**What you should do:**
Below are records; how many of their lines hold the string "samples"? Reply with nothing but the number.

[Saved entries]

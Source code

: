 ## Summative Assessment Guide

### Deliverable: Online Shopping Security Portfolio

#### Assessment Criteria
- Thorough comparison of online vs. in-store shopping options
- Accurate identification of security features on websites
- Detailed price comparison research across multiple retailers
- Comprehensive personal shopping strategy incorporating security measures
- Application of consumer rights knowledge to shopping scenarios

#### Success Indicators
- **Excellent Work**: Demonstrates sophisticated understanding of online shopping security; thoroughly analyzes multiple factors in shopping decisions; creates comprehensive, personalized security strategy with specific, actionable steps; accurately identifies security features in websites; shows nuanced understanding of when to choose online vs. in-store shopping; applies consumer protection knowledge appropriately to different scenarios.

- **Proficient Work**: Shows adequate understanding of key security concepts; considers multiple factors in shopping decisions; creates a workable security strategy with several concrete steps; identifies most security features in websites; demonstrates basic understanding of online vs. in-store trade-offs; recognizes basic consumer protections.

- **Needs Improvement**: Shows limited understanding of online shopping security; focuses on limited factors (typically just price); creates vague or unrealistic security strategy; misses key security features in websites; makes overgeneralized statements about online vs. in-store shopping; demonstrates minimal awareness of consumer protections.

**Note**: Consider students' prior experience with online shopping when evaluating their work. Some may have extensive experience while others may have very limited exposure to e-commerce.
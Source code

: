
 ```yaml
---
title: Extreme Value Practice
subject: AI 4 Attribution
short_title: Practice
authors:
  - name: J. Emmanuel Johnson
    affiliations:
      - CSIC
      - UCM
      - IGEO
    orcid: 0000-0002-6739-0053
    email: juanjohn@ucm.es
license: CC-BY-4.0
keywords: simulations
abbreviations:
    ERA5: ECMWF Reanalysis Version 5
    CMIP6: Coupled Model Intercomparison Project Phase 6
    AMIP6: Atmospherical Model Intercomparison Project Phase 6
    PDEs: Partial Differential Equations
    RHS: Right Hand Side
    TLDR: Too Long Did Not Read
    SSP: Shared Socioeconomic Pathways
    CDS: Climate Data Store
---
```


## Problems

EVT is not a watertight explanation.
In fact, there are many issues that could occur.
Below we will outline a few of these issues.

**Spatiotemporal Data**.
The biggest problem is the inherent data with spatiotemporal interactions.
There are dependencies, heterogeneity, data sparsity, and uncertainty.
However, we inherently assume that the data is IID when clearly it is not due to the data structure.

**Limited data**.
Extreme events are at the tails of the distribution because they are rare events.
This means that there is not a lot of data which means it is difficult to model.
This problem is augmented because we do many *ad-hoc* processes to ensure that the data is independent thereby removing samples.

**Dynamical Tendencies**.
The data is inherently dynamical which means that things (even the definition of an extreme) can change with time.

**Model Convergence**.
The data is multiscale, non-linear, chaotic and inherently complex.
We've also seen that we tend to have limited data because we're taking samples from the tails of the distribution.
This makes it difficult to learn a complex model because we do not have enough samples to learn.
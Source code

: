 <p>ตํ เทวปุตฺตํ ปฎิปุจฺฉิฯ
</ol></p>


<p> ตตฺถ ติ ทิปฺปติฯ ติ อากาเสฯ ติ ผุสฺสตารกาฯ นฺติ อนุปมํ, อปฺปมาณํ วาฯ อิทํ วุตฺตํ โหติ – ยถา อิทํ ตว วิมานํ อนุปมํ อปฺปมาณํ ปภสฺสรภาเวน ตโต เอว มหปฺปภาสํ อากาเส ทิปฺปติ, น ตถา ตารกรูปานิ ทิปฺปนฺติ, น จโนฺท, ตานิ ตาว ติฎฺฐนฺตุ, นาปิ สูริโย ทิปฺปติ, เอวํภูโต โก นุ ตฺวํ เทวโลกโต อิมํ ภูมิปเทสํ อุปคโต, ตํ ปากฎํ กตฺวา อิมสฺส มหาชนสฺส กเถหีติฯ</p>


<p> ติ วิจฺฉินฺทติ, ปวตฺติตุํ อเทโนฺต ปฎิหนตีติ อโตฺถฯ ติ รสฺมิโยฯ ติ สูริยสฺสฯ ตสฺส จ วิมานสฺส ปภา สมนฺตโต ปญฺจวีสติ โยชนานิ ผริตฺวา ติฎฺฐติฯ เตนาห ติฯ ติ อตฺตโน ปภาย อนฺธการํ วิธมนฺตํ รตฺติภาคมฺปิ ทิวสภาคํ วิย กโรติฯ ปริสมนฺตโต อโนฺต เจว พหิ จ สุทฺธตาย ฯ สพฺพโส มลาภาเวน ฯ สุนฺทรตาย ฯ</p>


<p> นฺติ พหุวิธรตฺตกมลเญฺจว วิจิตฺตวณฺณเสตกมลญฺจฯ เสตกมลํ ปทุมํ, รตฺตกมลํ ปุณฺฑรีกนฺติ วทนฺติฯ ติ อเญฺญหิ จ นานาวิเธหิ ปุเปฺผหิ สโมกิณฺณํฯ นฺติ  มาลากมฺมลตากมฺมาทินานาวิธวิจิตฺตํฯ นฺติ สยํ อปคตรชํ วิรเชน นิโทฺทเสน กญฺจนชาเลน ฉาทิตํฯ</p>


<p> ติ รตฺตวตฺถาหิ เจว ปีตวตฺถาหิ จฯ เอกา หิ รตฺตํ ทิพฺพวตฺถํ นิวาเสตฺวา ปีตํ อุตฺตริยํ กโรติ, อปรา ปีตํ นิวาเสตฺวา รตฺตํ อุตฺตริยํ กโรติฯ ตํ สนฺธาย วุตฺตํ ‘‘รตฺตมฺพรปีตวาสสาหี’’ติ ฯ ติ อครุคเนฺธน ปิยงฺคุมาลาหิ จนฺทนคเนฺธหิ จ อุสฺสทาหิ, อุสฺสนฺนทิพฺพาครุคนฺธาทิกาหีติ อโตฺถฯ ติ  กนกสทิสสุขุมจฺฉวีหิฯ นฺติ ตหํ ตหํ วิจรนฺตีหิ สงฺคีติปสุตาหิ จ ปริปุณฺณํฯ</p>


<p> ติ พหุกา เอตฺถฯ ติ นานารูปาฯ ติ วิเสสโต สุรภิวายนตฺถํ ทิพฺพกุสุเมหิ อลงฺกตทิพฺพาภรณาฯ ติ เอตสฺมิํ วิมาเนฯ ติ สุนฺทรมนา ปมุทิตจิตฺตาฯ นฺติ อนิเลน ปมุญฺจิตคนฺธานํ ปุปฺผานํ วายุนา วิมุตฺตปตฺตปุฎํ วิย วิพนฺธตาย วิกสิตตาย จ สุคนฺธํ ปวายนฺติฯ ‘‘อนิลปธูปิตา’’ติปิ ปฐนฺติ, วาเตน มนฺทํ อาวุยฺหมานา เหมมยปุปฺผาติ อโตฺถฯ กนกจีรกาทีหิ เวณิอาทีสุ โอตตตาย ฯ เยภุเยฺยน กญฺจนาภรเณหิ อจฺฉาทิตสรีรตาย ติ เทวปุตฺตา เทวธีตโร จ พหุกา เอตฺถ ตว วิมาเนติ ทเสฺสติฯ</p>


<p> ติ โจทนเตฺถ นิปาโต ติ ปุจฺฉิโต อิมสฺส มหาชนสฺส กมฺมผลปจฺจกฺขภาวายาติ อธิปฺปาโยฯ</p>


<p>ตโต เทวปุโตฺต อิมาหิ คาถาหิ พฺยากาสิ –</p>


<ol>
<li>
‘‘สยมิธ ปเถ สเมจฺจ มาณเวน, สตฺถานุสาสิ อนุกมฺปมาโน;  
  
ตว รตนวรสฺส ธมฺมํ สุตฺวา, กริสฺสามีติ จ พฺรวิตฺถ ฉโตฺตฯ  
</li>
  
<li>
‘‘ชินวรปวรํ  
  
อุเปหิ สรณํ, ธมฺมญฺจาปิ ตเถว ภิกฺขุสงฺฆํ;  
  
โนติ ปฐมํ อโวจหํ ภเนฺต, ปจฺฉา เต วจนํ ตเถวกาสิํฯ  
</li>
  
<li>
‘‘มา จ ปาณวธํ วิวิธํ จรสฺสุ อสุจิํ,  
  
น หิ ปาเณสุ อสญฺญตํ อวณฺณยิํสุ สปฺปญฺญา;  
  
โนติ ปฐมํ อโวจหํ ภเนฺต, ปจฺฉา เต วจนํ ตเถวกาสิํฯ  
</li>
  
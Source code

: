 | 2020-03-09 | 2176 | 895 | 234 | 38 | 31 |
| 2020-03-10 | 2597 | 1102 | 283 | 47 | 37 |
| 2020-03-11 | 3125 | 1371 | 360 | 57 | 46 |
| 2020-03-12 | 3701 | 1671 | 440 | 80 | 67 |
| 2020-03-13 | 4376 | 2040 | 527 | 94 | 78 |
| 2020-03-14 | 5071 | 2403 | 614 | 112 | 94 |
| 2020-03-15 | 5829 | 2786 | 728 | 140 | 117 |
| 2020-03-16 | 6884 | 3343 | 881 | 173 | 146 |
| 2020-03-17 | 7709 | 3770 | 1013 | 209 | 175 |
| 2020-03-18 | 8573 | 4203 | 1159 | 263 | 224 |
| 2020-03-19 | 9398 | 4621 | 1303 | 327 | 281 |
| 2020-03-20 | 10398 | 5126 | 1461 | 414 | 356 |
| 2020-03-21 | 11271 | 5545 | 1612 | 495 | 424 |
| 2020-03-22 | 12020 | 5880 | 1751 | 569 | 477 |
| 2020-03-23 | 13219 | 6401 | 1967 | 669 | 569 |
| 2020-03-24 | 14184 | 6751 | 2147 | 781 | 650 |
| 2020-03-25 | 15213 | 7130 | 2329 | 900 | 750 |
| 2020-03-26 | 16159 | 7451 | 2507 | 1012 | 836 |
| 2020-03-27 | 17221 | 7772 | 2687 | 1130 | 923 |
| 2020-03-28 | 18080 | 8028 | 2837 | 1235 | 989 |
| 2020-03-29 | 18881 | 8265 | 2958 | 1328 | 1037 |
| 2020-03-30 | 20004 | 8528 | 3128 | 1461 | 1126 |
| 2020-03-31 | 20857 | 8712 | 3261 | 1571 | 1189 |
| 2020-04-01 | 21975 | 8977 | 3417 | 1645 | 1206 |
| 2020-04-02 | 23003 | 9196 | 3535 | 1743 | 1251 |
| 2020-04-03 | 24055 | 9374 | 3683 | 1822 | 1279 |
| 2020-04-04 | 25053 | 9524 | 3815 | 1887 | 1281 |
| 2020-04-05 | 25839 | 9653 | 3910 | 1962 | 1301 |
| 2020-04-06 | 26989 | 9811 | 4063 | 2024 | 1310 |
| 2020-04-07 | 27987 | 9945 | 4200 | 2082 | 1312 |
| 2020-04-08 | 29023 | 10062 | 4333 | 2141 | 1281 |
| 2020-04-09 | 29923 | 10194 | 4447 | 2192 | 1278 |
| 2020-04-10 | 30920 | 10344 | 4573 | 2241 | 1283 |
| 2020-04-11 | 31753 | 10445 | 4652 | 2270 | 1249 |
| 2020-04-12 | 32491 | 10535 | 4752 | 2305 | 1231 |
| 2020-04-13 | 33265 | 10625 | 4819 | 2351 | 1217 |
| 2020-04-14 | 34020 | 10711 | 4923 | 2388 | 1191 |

**Task response:**
3